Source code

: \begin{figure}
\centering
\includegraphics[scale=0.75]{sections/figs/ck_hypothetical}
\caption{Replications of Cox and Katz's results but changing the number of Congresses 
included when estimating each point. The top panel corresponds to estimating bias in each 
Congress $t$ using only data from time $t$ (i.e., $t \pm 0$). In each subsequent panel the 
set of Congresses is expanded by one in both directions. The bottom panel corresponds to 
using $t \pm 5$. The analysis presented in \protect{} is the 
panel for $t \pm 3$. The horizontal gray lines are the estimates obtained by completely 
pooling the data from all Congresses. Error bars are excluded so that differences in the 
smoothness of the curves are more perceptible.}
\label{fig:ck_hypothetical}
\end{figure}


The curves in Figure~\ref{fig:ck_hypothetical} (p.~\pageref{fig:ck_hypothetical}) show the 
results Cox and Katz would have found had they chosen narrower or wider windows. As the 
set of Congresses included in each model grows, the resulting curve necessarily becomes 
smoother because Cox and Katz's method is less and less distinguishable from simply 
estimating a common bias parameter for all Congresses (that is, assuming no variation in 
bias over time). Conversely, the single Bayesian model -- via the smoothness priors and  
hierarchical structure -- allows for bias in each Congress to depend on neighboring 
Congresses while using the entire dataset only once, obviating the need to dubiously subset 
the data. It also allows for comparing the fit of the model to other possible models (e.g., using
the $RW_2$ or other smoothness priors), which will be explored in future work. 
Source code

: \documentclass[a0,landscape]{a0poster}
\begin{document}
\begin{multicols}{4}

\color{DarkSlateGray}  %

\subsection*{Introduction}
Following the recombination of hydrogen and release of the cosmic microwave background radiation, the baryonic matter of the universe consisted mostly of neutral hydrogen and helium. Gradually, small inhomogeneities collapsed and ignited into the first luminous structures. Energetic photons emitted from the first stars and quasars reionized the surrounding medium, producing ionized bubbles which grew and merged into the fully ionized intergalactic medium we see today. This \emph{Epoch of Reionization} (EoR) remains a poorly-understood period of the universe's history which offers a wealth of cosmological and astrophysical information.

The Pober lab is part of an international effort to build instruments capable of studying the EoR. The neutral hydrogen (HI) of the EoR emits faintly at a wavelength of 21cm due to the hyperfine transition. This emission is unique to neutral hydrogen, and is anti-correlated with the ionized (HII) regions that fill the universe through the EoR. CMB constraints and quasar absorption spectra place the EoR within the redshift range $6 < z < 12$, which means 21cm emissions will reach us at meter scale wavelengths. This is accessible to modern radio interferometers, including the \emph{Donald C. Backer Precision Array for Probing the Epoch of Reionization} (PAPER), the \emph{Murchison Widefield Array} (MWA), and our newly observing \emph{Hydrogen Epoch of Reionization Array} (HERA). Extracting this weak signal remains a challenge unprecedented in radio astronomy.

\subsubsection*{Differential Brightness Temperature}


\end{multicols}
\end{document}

■ ■ ■

### Problem details
Nothing in the listing may be changed; retype it all exactly.

### Response area
Source code

: \begin{figure}
\centering
\includegraphics[scale=0.75]{sections/figs/ck_hypothetical}
\caption{Replications of Cox and Katz's results but changing the number of Congresses 
included when estimating each point. The top panel corresponds to estimating bias in each 
Congress $t$ using only data from time $t$ (i.e., $t \pm 0$). In each subsequent panel the 
set of Congresses is expanded by one in both directions. The bottom panel corresponds to 
using $t \pm 5$. The analysis presented in \protect{} is the 
panel for $t \pm 3$. The horizontal gray lines are the estimates obtained by completely 
pooling the data from all Congresses. Error bars are excluded so that differences in the 
smoothness of the curves are more perceptible.}
\label{fig:ck_hypothetical}
\end{figure}


The curves in Figure~\ref{fig:ck_hypothetical} (p.~\pageref{fig:ck_hypothetical}) show the 
results Cox and Katz would have found had they chosen narrower or wider windows. As the 
set of Congresses included in each model grows, the resulting curve necessarily becomes 
smoother because Cox and Katz's method is less and less distinguishable from simply 
estimating a common bias parameter for all Congresses (that is, assuming no variation in 
bias over time). Conversely, the single Bayesian model -- via the smoothness priors and  
hierarchical structure -- allows for bias in each Congress to depend on neighboring 
Congresses while using the entire dataset only once, obviating the need to dubiously subset 
the data. It also allows for comparing the fit of the model to other possible models (e.g., using
the $RW_2$ or other smoothness priors), which will be explored in future work. 
Source code

: \documentclass[a0,landscape]{a0poster}
\begin{document}
\begin{multicols}{4}

\color{DarkSlateGray}  %

\subsection*{Introduction}
Following the recombination of hydrogen and release of the cosmic microwave background radiation, the baryonic matter of the universe consisted mostly of neutral hydrogen and helium. Gradually, small inhomogeneities collapsed and ignited into the first luminous structures. Energetic photons emitted from the first stars and quasars reionized the surrounding medium, producing ionized bubbles which grew and merged into the fully ionized intergalactic medium we see today. This \emph{Epoch of Reionization} (EoR) remains a poorly-understood period of the universe's history which offers a wealth of cosmological and astrophysical information.

The Pober lab is part of an international effort to build instruments capable of studying the EoR. The neutral hydrogen (HI) of the EoR emits faintly at a wavelength of 21cm due to the hyperfine transition. This emission is unique to neutral hydrogen, and is anti-correlated with the ionized (HII) regions that fill the universe through the EoR. CMB constraints and quasar absorption spectra place the EoR within the redshift range $6 < z < 12$, which means 21cm emissions will reach us at meter scale wavelengths. This is accessible to modern radio interferometers, including the \emph{Donald C. Backer Precision Array for Probing the Epoch of Reionization} (PAPER), the \emph{Murchison Widefield Array} (MWA), and our newly observing \emph{Hydrogen Epoch of Reionization Array} (HERA). Extracting this weak signal remains a challenge unprecedented in radio astronomy.

\subsubsection*{Differential Brightness Temperature}


\end{multicols}
\end{document}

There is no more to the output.